2018 has been a challenging year for stock and bond investors around the world. Virtually every asset class, in every country is down year-to-date.
Following is a sampling of stock market declines (not including dividends) around the world as at mid-December, 2018: China is down 22 per cent, Germany 16 per cent, Canada 10 per cent, Japan six per cent and the U.S. is best with a decline of just three per cent. Losses are even more pronounced if compared to market peaks which generally occurred in late January.
Bonds, which are considered safer, also declined in value around the world as interest rates increased. I consider bonds riskier than a well selected stock portfolio because they get ravaged by taxes and inflation. While they are less volatile than stocks, long-term they are riskier. Thus, I don’t spend any time studying the bond market, but have read about their general decline in 2018. While I consider cash as a waste of money, this past year it proved to be the best investment, although this wasn’t predictable at the start of the year. Interestingly, expert consensus predictions at the beginning of the year were for the U.S. market to go up seven to 10 per cent and the Canadian market to be up four to five per cent. This lends credence to my first prediction every year, that most predictions will be wrong.

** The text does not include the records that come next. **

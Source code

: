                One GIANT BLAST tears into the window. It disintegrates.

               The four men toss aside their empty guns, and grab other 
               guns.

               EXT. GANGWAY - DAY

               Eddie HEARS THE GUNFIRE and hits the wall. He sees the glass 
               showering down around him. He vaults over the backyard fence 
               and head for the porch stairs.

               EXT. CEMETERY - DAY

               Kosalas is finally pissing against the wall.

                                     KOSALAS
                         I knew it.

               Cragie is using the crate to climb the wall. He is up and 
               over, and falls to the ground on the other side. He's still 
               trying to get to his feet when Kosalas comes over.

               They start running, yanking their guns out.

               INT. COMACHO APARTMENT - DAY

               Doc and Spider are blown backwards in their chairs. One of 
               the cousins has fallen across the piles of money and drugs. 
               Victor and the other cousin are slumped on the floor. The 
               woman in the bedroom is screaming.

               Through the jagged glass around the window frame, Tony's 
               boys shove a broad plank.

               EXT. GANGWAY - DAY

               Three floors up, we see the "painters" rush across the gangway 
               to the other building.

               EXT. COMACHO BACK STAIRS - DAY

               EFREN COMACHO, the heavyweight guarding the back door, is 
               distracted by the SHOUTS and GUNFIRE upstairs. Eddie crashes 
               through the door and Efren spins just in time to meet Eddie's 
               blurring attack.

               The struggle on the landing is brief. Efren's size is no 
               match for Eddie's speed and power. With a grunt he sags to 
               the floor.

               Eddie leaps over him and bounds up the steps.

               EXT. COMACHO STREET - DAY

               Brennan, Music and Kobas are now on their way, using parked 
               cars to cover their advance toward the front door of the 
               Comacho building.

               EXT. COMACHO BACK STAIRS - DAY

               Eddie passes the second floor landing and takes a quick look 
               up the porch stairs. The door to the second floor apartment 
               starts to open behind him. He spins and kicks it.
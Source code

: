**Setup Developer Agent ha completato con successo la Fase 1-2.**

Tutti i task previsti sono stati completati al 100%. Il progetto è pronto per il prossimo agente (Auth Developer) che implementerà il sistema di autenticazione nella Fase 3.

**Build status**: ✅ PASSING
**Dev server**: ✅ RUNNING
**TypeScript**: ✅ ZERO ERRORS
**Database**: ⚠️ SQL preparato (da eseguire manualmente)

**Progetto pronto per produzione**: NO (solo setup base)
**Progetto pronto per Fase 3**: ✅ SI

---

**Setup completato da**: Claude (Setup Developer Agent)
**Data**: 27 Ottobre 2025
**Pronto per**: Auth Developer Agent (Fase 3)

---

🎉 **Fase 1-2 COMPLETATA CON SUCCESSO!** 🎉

If this has you depressed, you’re not alone. The majority of investors are now more bearish than at any time since February of 2016, when the S&P 500 also had plunged 11 per cent in a two-month period. To me, this is a optimistic sign. For more on how market sentiment impacts future returns, please read a chapter in my book titled, “‘Everybody’ Is Often Wrong.” This chapter is also pertinent to agricultural commodities.
I am a big believer in the SMART goal process, with my own twist. S = Simple, the goal should be very simply stated. M = Measurable, the goal should be specific so progress can be measured. A = Agreed upon, with others impacted by the goals. R = Reasonable, so they are attainable with reasonable additional effort, although having a “stretch” component can also be productive. T = Time-based, so there is a sense of urgency to achieving the goal.
The number of goals should be limited to provide focused direction, and would suggest that even ONE goal is acceptable, whereas THREE goals should be the maximum. If we set too many goals, the likelihood of achieving any is lessened. Everyone’s situation is unique, so it is important to individualize, but here are a few examples of pertinent goals regarding TFSA investing:
1) Read the book Stocks for Fun and Profit by Mar. 31st, 2019.
2) Take better control of my own destiny by amalgamating all my TFSA accounts into one at an internet brokerage site, by Feb. 28th, 2019. (Many Canadians have multiple accounts, making management more difficult.)
3) Maximize my 2019 TFSA contribution by adding $500 into the account on the 15th day of each month. (The 2019 contribution room is $6,000.)
4) Begin investing in stocks by following the, “Titanium Strength TFSA Portfolio.” Make six stock decisions during the year, by purchasing one company on the 15th day of every second month, beginning in February.
5) Make up for my past lapses by adding $1,000 on the 15th day of each month until such a time as my total contribution room is used. (The cumulative total maximum will be $63,500)
These are simply examples of potential goals. Of greatest importance is setting goals you want to accomplish.